The primary strengths of our study are its population-based characteristics including the large cohort of patients and stratification for demographic and clinicopathological characteristics. However, we need to acknowledge several limitations of this study too. First, our study was a retrospective study, which means that several confounding factors and potential selection biases cannot be ruled out, even though we used propensity score analysis. However, since there are no randomized controlled trials that compare the outcomes of BCT and MAST in patients with high-risk breast cancer, our study reported the outcome from real-world data. We believe that the findings are important in light of daily treatment practices for breast cancer surgery. Second, the SEER dataset does not include detailed information regarding the chemotherapy regimen, endocrine therapy, anti-HER2 targeted therapies, or sequential surgery and chemotherapy data, which may limit the generalizability of our findings. Third, the details of RT regarding RT technique, target volume, RT dose, and tumor bed boost between the two groups were also lacking in the SEER database. Finally, the patterns of disease recurrence and treatment history after tumor recurrence were not captured in the SEER program.

Conclusion

In conclusion, the findings of our study indicate that patients with T1-2N2-3 invasive breast cancer who undergo BCS have a noninferior outcome than those who receive MAST. Given that MAST is a more invasive surgical procedure that has more sequelae than BCS, we believe that BCS may be an optimal treatment option when both treatment options are feasible and appropriate.

Ethics Statement

The study was exempt from the approval processes of the Institutional Review Boards because the SEER database patient information is de-identified.

Author Contributions

S-GW aided in data collection. JW, J-PD, YD, J-YS, and W-WZ are authors who participated in manuscript drafting, table/figure creation, and manuscript revision. S-GW and Z-YH are the corresponding authors who initially developed the concept and drafted and revised the manuscript. All authors read and approved the final manuscript.
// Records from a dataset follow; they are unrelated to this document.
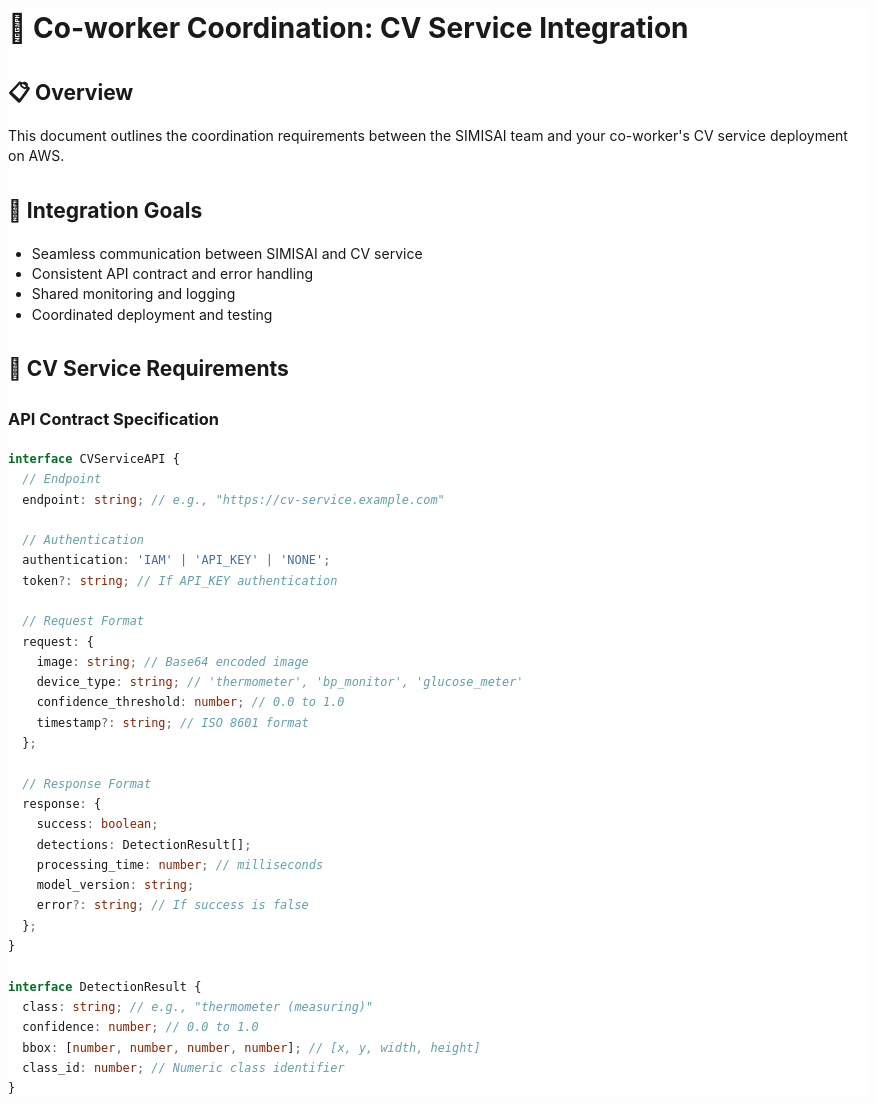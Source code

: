 # 🤝 Co-worker Coordination: CV Service Integration

## 📋 Overview
This document outlines the coordination requirements between the SIMISAI team and your co-worker's CV service deployment on AWS.

## 🎯 Integration Goals
- Seamless communication between SIMISAI and CV service
- Consistent API contract and error handling
- Shared monitoring and logging
- Coordinated deployment and testing

## 🔗 CV Service Requirements

### API Contract Specification
```typescript
interface CVServiceAPI {
  // Endpoint
  endpoint: string; // e.g., "https://cv-service.example.com"
  
  // Authentication
  authentication: 'IAM' | 'API_KEY' | 'NONE';
  token?: string; // If API_KEY authentication
  
  // Request Format
  request: {
    image: string; // Base64 encoded image
    device_type: string; // 'thermometer', 'bp_monitor', 'glucose_meter'
    confidence_threshold: number; // 0.0 to 1.0
    timestamp?: string; // ISO 8601 format
  };
  
  // Response Format
  response: {
    success: boolean;
    detections: DetectionResult[];
    processing_time: number; // milliseconds
    model_version: string;
    error?: string; // If success is false
  };
}

interface DetectionResult {
  class: string; // e.g., "thermometer (measuring)"
  confidence: number; // 0.0 to 1.0
  bbox: [number, number, number, number]; // [x, y, width, height]
  class_id: number; // Numeric class identifier
}
```
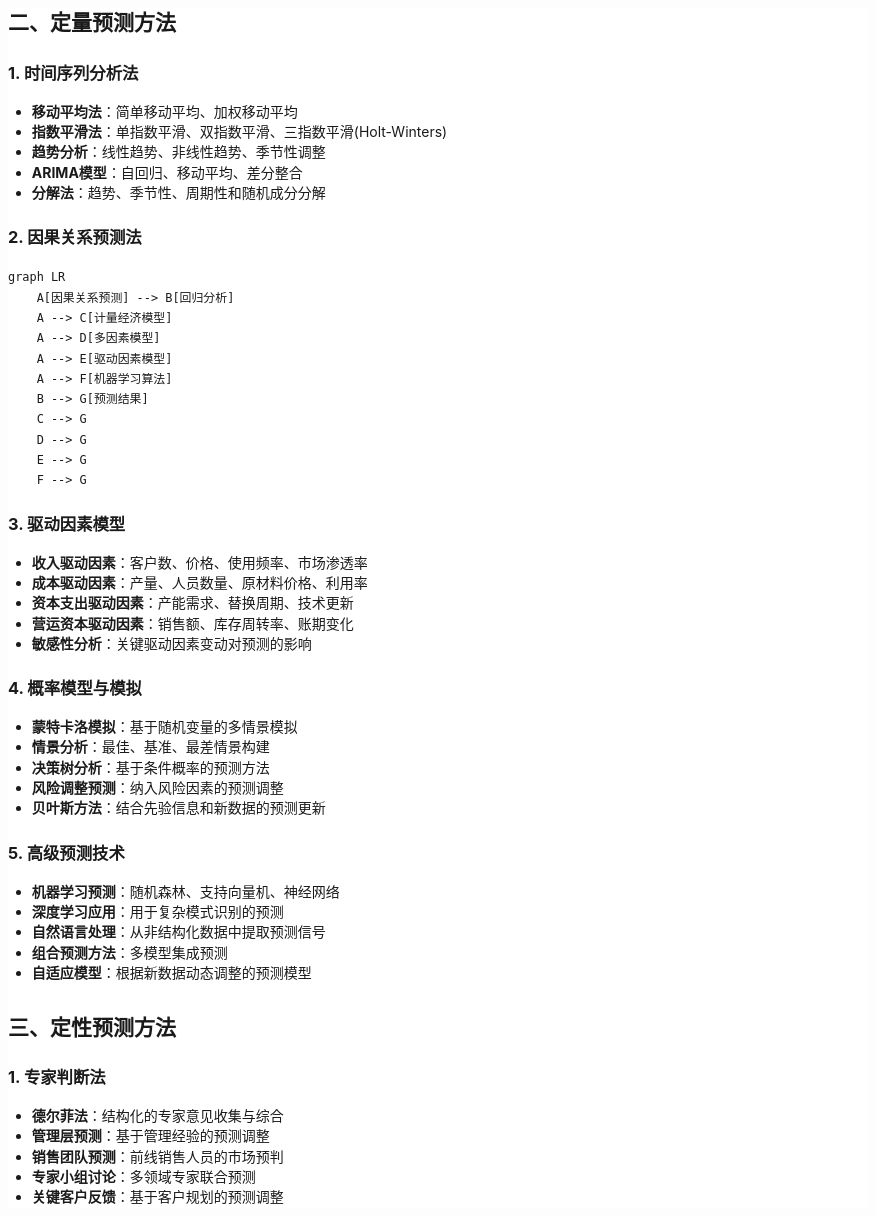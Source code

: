 ## 二、定量预测方法

### 1. 时间序列分析法
- **移动平均法**：简单移动平均、加权移动平均
- **指数平滑法**：单指数平滑、双指数平滑、三指数平滑(Holt-Winters)
- **趋势分析**：线性趋势、非线性趋势、季节性调整
- **ARIMA模型**：自回归、移动平均、差分整合
- **分解法**：趋势、季节性、周期性和随机成分分解

### 2. 因果关系预测法
```mermaid
graph LR
    A[因果关系预测] --> B[回归分析]
    A --> C[计量经济模型]
    A --> D[多因素模型]
    A --> E[驱动因素模型]
    A --> F[机器学习算法]
    B --> G[预测结果]
    C --> G
    D --> G
    E --> G
    F --> G
```

### 3. 驱动因素模型
- **收入驱动因素**：客户数、价格、使用频率、市场渗透率
- **成本驱动因素**：产量、人员数量、原材料价格、利用率
- **资本支出驱动因素**：产能需求、替换周期、技术更新
- **营运资本驱动因素**：销售额、库存周转率、账期变化
- **敏感性分析**：关键驱动因素变动对预测的影响

### 4. 概率模型与模拟
- **蒙特卡洛模拟**：基于随机变量的多情景模拟
- **情景分析**：最佳、基准、最差情景构建
- **决策树分析**：基于条件概率的预测方法
- **风险调整预测**：纳入风险因素的预测调整
- **贝叶斯方法**：结合先验信息和新数据的预测更新

### 5. 高级预测技术
- **机器学习预测**：随机森林、支持向量机、神经网络
- **深度学习应用**：用于复杂模式识别的预测
- **自然语言处理**：从非结构化数据中提取预测信号
- **组合预测方法**：多模型集成预测
- **自适应模型**：根据新数据动态调整的预测模型

## 三、定性预测方法

### 1. 专家判断法
- **德尔菲法**：结构化的专家意见收集与综合
- **管理层预测**：基于管理经验的预测调整
- **销售团队预测**：前线销售人员的市场预判
- **专家小组讨论**：多领域专家联合预测
- **关键客户反馈**：基于客户规划的预测调整
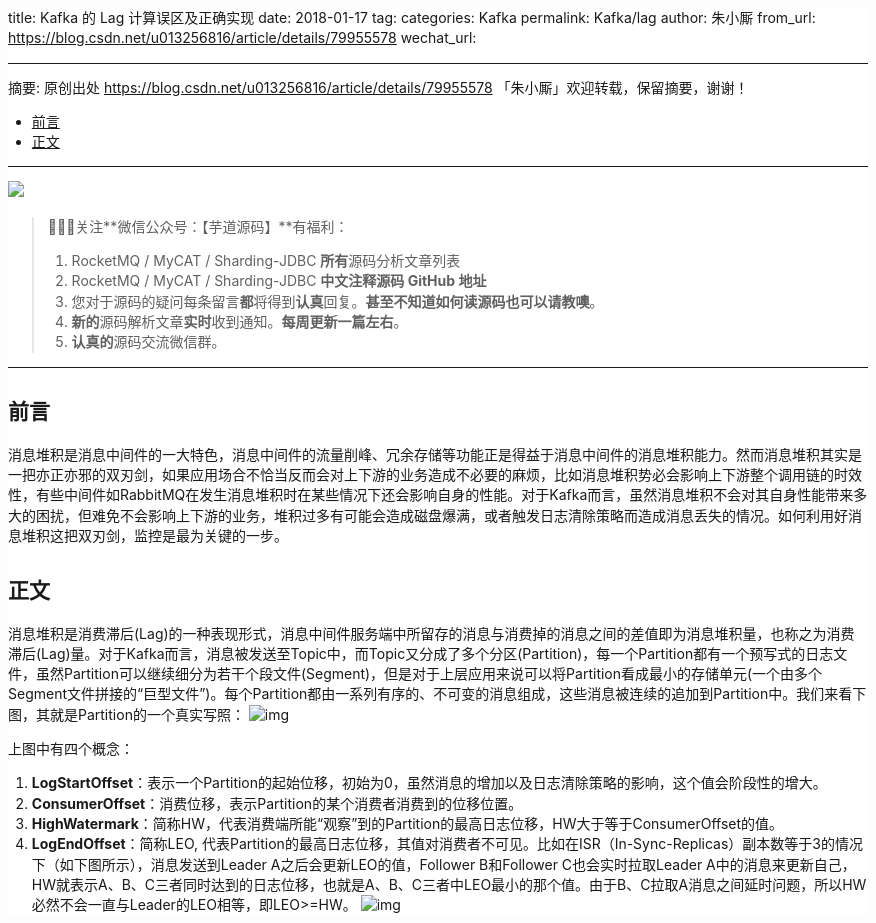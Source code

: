title: Kafka 的 Lag 计算误区及正确实现
date: 2018-01-17
tag: 
categories: Kafka
permalink: Kafka/lag
author: 朱小厮
from_url: https://blog.csdn.net/u013256816/article/details/79955578
wechat_url: 

-------

摘要: 原创出处 https://blog.csdn.net/u013256816/article/details/79955578 「朱小厮」欢迎转载，保留摘要，谢谢！

- [前言](http://www.iocoder.cn/Kafka/lag)
- [正文](http://www.iocoder.cn/Kafka/lag)

-------

![](http://www.iocoder.cn/images/common/wechat_mp_2017_07_31.jpg)

> 🙂🙂🙂关注**微信公众号：【芋道源码】**有福利：
> 1. RocketMQ / MyCAT / Sharding-JDBC **所有**源码分析文章列表
> 2. RocketMQ / MyCAT / Sharding-JDBC **中文注释源码 GitHub 地址**
> 3. 您对于源码的疑问每条留言**都**将得到**认真**回复。**甚至不知道如何读源码也可以请教噢**。
> 4. **新的**源码解析文章**实时**收到通知。**每周更新一篇左右**。
> 5. **认真的**源码交流微信群。

-------

## 前言

消息堆积是消息中间件的一大特色，消息中间件的流量削峰、冗余存储等功能正是得益于消息中间件的消息堆积能力。然而消息堆积其实是一把亦正亦邪的双刃剑，如果应用场合不恰当反而会对上下游的业务造成不必要的麻烦，比如消息堆积势必会影响上下游整个调用链的时效性，有些中间件如RabbitMQ在发生消息堆积时在某些情况下还会影响自身的性能。对于Kafka而言，虽然消息堆积不会对其自身性能带来多大的困扰，但难免不会影响上下游的业务，堆积过多有可能会造成磁盘爆满，或者触发日志清除策略而造成消息丢失的情况。如何利用好消息堆积这把双刃剑，监控是最为关键的一步。

## 正文

消息堆积是消费滞后(Lag)的一种表现形式，消息中间件服务端中所留存的消息与消费掉的消息之间的差值即为消息堆积量，也称之为消费滞后(Lag)量。对于Kafka而言，消息被发送至Topic中，而Topic又分成了多个分区(Partition)，每一个Partition都有一个预写式的日志文件，虽然Partition可以继续细分为若干个段文件(Segment)，但是对于上层应用来说可以将Partition看成最小的存储单元(一个由多个Segment文件拼接的“巨型文件”)。每个Partition都由一系列有序的、不可变的消息组成，这些消息被连续的追加到Partition中。我们来看下图，其就是Partition的一个真实写照：
![img](http://static.iocoder.cn/csdn/20180416011820831?watermark/2/text/aHR0cHM6Ly9ibG9nLmNzZG4ubmV0L3UwMTMyNTY4MTY=/font/5a6L5L2T/fontsize/400/fill/I0JBQkFCMA==/dissolve/70)

上图中有四个概念：

1. **LogStartOffset**：表示一个Partition的起始位移，初始为0，虽然消息的增加以及日志清除策略的影响，这个值会阶段性的增大。
2. **ConsumerOffset**：消费位移，表示Partition的某个消费者消费到的位移位置。
3. **HighWatermark**：简称HW，代表消费端所能“观察”到的Partition的最高日志位移，HW大于等于ConsumerOffset的值。
4. **LogEndOffset**：简称LEO, 代表Partition的最高日志位移，其值对消费者不可见。比如在ISR（In-Sync-Replicas）副本数等于3的情况下（如下图所示），消息发送到Leader A之后会更新LEO的值，Follower B和Follower C也会实时拉取Leader A中的消息来更新自己，HW就表示A、B、C三者同时达到的日志位移，也就是A、B、C三者中LEO最小的那个值。由于B、C拉取A消息之间延时问题，所以HW必然不会一直与Leader的LEO相等，即LEO>=HW。
   ![img](http://static.iocoder.cn/csdn/20180416011835658?watermark/2/text/aHR0cHM6Ly9ibG9nLmNzZG4ubmV0L3UwMTMyNTY4MTY=/font/5a6L5L2T/fontsize/400/fill/I0JBQkFCMA==/dissolve/70)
Conflict of Interest Statement

The authors declare that the research was conducted in the absence of any commercial or financial relationships that could be construed as a potential conflict of interest.

Footnotes

Funding. This work was partly supported by the Natural Science Foundation of China (No. 81872459, 81803050), Natural Science Foundation of Fujian Province (No. 2016J01635), the Social Science and Technology Development Major Project of Dongguan (No. 2018507150241630), and the Science and Technology Planning Projects of Xiamen Science and Technology Bureau (No. 3502Z20174070).